### What you will do
Of the lines in the data below, count the ones holding the string "used", and answer with that number only.

[Records from a data source]
· · ·
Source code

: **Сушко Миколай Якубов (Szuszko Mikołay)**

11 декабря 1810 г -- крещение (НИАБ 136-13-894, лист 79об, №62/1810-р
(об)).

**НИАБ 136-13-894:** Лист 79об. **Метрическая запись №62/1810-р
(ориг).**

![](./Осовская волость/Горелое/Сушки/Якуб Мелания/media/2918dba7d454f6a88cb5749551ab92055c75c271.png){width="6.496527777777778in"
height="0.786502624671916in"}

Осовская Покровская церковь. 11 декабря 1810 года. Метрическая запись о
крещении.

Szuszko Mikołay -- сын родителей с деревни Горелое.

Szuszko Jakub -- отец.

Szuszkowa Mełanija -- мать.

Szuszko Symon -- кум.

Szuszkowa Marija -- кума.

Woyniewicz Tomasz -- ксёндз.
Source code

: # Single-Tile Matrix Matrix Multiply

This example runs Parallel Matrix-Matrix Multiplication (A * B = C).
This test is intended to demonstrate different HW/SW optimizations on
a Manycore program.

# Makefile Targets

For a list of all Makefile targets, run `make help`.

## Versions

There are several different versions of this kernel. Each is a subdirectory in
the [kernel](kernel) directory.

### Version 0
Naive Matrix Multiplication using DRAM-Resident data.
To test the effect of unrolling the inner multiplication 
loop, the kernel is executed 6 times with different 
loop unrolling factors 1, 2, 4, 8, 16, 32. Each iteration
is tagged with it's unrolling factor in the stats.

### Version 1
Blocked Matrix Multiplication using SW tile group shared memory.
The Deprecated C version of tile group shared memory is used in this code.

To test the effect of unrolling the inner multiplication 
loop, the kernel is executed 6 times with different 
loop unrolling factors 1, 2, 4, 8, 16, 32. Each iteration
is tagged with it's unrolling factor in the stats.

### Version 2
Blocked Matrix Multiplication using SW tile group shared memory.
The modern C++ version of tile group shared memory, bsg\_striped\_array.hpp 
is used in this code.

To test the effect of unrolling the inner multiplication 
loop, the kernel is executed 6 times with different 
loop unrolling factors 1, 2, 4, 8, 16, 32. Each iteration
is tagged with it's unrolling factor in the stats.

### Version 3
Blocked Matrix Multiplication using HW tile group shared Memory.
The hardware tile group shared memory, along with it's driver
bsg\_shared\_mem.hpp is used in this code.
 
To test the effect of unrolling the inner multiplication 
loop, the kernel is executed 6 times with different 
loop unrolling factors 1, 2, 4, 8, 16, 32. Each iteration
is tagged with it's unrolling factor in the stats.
· · ·
### Reply to the exercise
3